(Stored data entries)
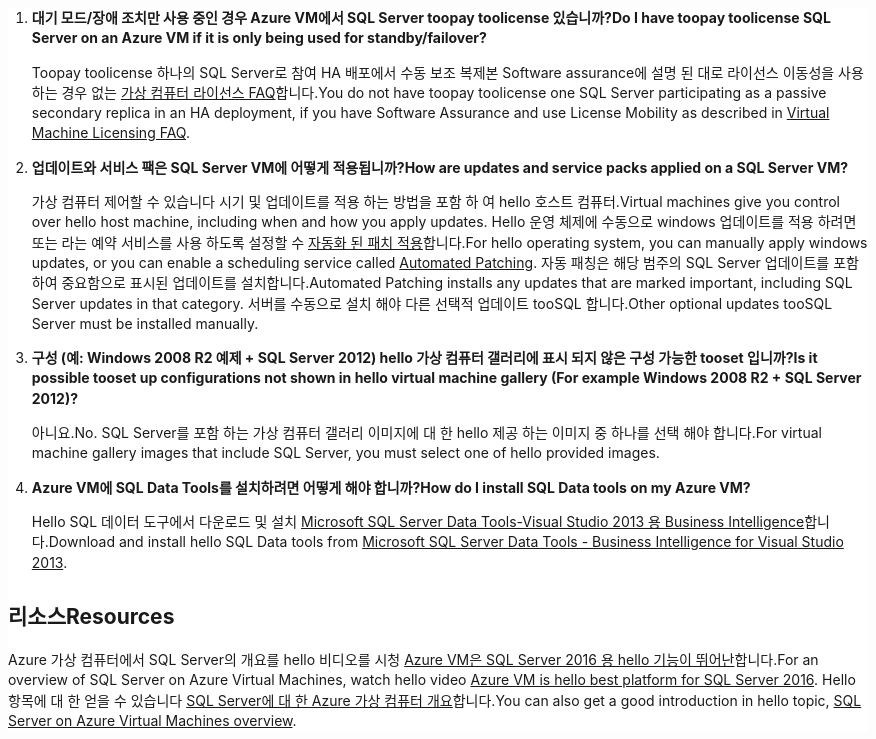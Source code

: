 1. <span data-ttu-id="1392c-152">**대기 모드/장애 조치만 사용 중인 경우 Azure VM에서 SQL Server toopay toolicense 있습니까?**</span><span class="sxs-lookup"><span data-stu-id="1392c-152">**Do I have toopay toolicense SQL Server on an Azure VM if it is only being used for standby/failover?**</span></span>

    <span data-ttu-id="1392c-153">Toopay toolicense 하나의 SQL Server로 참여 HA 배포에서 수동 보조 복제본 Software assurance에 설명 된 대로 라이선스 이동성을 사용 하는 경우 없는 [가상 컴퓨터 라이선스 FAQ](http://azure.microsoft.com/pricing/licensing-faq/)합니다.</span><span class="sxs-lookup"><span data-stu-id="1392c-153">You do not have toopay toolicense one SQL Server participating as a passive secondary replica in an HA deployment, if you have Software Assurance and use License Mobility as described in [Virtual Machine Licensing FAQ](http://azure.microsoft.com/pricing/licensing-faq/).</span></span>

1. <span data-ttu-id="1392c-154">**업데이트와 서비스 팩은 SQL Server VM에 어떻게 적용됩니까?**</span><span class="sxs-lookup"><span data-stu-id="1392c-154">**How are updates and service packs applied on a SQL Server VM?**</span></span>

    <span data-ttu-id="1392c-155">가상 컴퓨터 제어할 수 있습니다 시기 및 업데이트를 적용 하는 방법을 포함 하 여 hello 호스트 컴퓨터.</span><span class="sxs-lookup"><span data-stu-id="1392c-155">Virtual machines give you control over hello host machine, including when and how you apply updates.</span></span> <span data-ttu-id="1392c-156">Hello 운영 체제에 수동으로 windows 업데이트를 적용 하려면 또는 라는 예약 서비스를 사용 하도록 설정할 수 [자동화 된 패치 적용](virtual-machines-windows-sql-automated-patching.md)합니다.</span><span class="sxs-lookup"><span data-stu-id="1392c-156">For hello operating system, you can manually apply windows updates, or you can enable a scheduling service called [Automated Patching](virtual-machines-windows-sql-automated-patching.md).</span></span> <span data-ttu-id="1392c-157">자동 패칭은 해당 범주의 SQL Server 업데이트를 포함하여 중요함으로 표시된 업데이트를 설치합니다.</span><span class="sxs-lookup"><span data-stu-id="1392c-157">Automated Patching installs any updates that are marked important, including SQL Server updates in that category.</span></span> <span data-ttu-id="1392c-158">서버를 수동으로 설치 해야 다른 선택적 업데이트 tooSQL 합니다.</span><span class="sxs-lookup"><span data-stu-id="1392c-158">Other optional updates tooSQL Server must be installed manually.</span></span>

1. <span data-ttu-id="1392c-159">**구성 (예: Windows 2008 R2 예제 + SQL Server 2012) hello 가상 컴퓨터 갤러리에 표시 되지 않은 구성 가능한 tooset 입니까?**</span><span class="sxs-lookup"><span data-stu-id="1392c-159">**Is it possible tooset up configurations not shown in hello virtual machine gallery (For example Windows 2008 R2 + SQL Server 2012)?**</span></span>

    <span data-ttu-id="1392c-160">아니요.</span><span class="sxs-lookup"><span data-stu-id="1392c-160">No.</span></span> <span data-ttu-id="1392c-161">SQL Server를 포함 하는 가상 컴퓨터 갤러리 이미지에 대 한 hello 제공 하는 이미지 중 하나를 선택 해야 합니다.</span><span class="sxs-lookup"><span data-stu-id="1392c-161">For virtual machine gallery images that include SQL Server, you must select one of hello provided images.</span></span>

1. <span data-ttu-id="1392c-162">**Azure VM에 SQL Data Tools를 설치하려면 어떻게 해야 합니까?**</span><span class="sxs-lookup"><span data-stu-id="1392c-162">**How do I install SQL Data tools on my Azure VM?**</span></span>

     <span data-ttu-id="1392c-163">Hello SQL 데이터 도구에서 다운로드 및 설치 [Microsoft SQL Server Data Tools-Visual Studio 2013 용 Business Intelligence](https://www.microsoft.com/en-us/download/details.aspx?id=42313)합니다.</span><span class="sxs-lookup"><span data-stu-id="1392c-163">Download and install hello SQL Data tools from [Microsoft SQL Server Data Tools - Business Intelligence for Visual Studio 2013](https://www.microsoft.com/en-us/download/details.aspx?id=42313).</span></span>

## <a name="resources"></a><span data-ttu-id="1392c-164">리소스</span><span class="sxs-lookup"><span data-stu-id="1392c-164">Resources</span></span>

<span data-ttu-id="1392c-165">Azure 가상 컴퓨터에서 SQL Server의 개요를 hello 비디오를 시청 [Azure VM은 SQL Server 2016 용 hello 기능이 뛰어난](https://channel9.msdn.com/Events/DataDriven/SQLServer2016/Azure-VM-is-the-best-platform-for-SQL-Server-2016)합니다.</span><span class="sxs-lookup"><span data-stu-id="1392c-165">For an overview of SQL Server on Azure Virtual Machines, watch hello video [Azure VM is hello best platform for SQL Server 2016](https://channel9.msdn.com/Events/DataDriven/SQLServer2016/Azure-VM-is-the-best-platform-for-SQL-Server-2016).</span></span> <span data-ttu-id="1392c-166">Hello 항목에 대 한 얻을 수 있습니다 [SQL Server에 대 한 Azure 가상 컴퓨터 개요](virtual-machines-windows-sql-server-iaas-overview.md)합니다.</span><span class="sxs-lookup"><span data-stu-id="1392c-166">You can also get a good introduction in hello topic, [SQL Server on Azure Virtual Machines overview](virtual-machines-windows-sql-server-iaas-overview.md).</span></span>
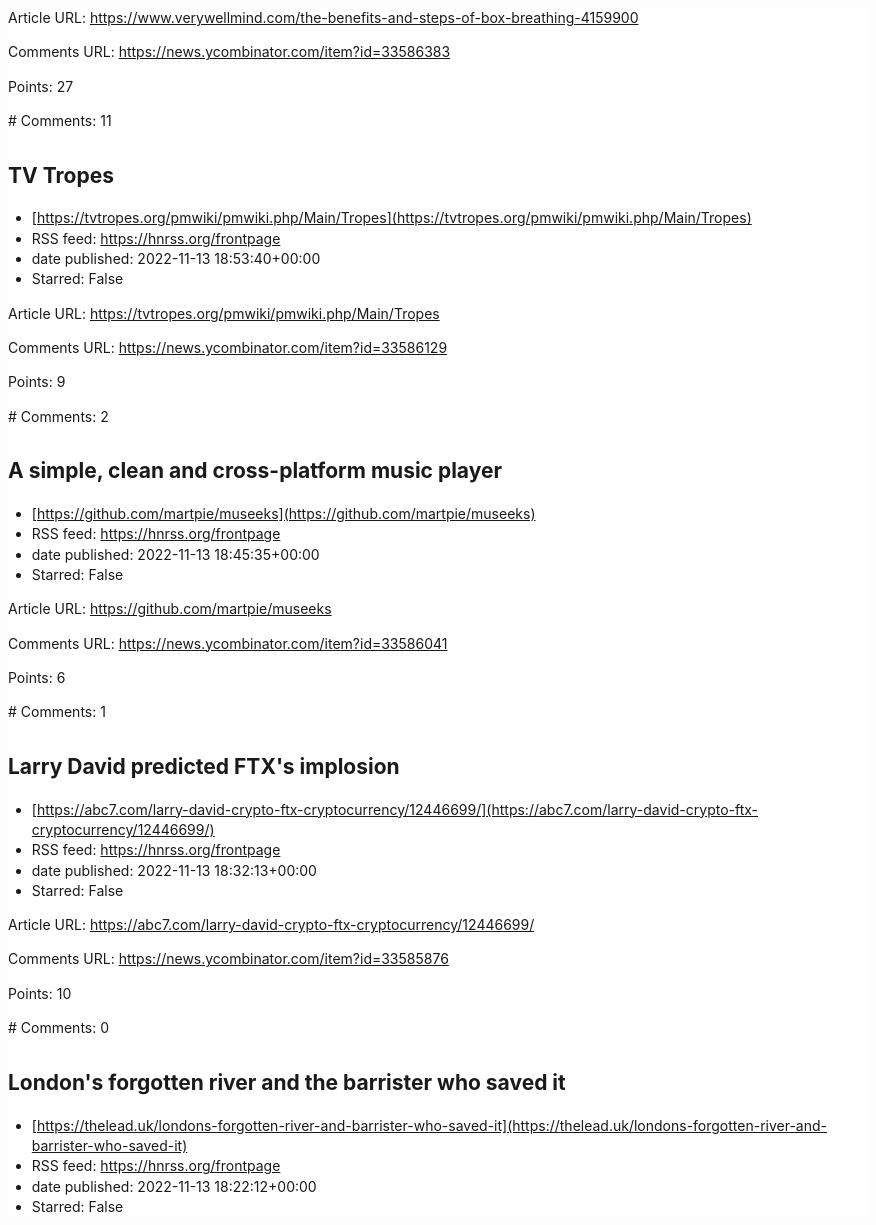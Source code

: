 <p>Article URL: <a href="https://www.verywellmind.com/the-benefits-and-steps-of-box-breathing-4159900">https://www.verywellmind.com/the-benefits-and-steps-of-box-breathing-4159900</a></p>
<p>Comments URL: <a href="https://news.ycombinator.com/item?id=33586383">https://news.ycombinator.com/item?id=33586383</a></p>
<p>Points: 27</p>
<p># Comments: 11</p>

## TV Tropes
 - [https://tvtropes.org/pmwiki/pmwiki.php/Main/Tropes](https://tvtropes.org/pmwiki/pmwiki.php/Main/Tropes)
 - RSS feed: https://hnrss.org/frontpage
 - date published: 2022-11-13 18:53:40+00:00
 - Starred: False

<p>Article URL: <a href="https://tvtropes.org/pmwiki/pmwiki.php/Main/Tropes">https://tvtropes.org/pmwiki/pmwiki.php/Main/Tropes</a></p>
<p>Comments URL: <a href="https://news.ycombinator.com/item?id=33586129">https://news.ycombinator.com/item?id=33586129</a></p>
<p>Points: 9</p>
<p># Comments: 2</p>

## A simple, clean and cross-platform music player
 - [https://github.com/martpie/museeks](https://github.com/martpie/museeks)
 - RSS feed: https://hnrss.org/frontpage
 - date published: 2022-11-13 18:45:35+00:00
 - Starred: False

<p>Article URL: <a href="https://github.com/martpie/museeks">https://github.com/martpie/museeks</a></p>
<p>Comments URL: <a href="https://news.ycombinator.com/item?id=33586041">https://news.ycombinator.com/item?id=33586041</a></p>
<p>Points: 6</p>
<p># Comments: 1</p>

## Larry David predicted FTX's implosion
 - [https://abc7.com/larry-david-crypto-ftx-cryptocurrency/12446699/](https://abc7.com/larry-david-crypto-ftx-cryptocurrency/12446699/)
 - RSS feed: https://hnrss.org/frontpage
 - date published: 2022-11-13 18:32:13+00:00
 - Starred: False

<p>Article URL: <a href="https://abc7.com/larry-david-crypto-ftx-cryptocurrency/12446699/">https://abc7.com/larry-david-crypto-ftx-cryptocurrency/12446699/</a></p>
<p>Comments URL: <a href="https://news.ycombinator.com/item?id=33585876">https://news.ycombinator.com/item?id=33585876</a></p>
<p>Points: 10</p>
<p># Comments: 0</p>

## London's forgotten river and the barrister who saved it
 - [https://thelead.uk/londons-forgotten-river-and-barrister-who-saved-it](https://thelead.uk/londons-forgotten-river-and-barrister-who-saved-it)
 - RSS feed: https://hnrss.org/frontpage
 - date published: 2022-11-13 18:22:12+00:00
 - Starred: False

§ **Required work**: In these records, tally the lines that contain the string "Points", and give only the result.

§ **Completed task**: 4